WHAT YOU WILL DO:
Every entry must be transcribed exactly. Pictures are not part of the copy.

Stored data entries:
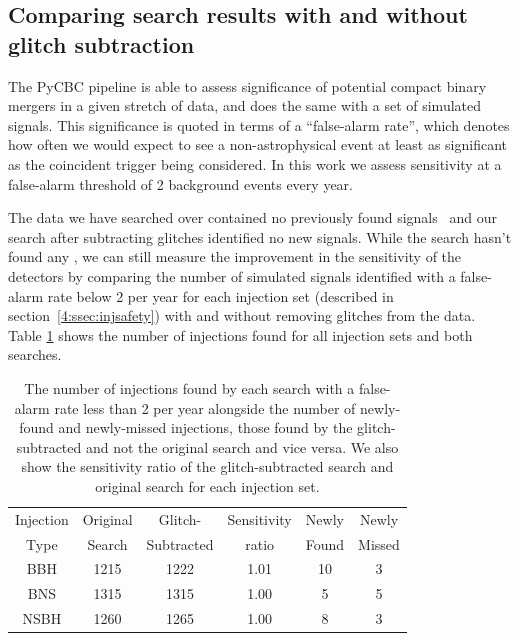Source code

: \subsection{Comparing search results with and without glitch subtraction}

The PyCBC pipeline is able to assess significance of potential compact binary mergers in a given stretch of data, and does the same with a set of simulated signals. This significance is quoted in terms of a ``false-alarm rate'', which denotes how often we would expect to see a non-astrophysical event at least as significant as the coincident trigger being considered. In this work we assess sensitivity at a false-alarm threshold of 2 background events every year.

The data we have searched over contained no previously found \gw{} signals~\cite{gwtc3:2023} and our search after subtracting \scl{} glitches identified no new \gw{} signals. While the search hasn't found any \gws{}, we can still measure the improvement in the sensitivity of the detectors by comparing the number of simulated signals identified with a false-alarm rate below 2 per year for each injection set (described in section~\ref{4:ssec:injsafety}) with and without removing glitches from the data. Table \ref{4:tab:found_injs} shows the number of injections found for all injection sets and both searches.
%
\begin{table}[tb]
\centering
\caption{\label{4:tab:found_injs}The number of injections found by each search with a false-alarm rate less than 2 per year alongside the number of newly-found and newly-missed injections, those found by the glitch-subtracted and not the original search and vice versa. We also show the sensitivity ratio of the glitch-subtracted search and original search for each injection set.} 
\footnotesize
\renewcommand{\arraystretch}{1.2}
\begin{tabular}{@{}cccccc}
\hline
Injection & Original  & Glitch- & Sensitivity & Newly & Newly \\
Type & Search & Subtracted & ratio & Found & Missed \\
\hline
BBH & 1215 & 1222 & 1.01 & 10 & 3 \\
BNS & 1315 & 1315 & 1.00 & 5 & 5 \\
NSBH & 1260 & 1265 & 1.00 & 8 & 3 \\
\hline
\end{tabular}


\end{table}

OUTPUT FOR THIS TASK:
Source code

: \subsection{Comparing search results with and without glitch subtraction}

The PyCBC pipeline is able to assess significance of potential compact binary mergers in a given stretch of data, and does the same with a set of simulated signals. This significance is quoted in terms of a ``false-alarm rate'', which denotes how often we would expect to see a non-astrophysical event at least as significant as the coincident trigger being considered. In this work we assess sensitivity at a false-alarm threshold of 2 background events every year.

The data we have searched over contained no previously found \gw{} signals~\cite{gwtc3:2023} and our search after subtracting \scl{} glitches identified no new \gw{} signals. While the search hasn't found any \gws{}, we can still measure the improvement in the sensitivity of the detectors by comparing the number of simulated signals identified with a false-alarm rate below 2 per year for each injection set (described in section~\ref{4:ssec:injsafety}) with and without removing glitches from the data. Table \ref{4:tab:found_injs} shows the number of injections found for all injection sets and both searches.
%
\begin{table}[tb]
\centering
\caption{\label{4:tab:found_injs}The number of injections found by each search with a false-alarm rate less than 2 per year alongside the number of newly-found and newly-missed injections, those found by the glitch-subtracted and not the original search and vice versa. We also show the sensitivity ratio of the glitch-subtracted search and original search for each injection set.} 
\footnotesize
\renewcommand{\arraystretch}{1.2}
\begin{tabular}{@{}cccccc}
\hline
Injection & Original  & Glitch- & Sensitivity & Newly & Newly \\
Type & Search & Subtracted & ratio & Found & Missed \\
\hline
BBH & 1215 & 1222 & 1.01 & 10 & 3 \\
BNS & 1315 & 1315 & 1.00 & 5 & 5 \\
NSBH & 1260 & 1265 & 1.00 & 8 & 3 \\
\hline
\end{tabular}


\end{table}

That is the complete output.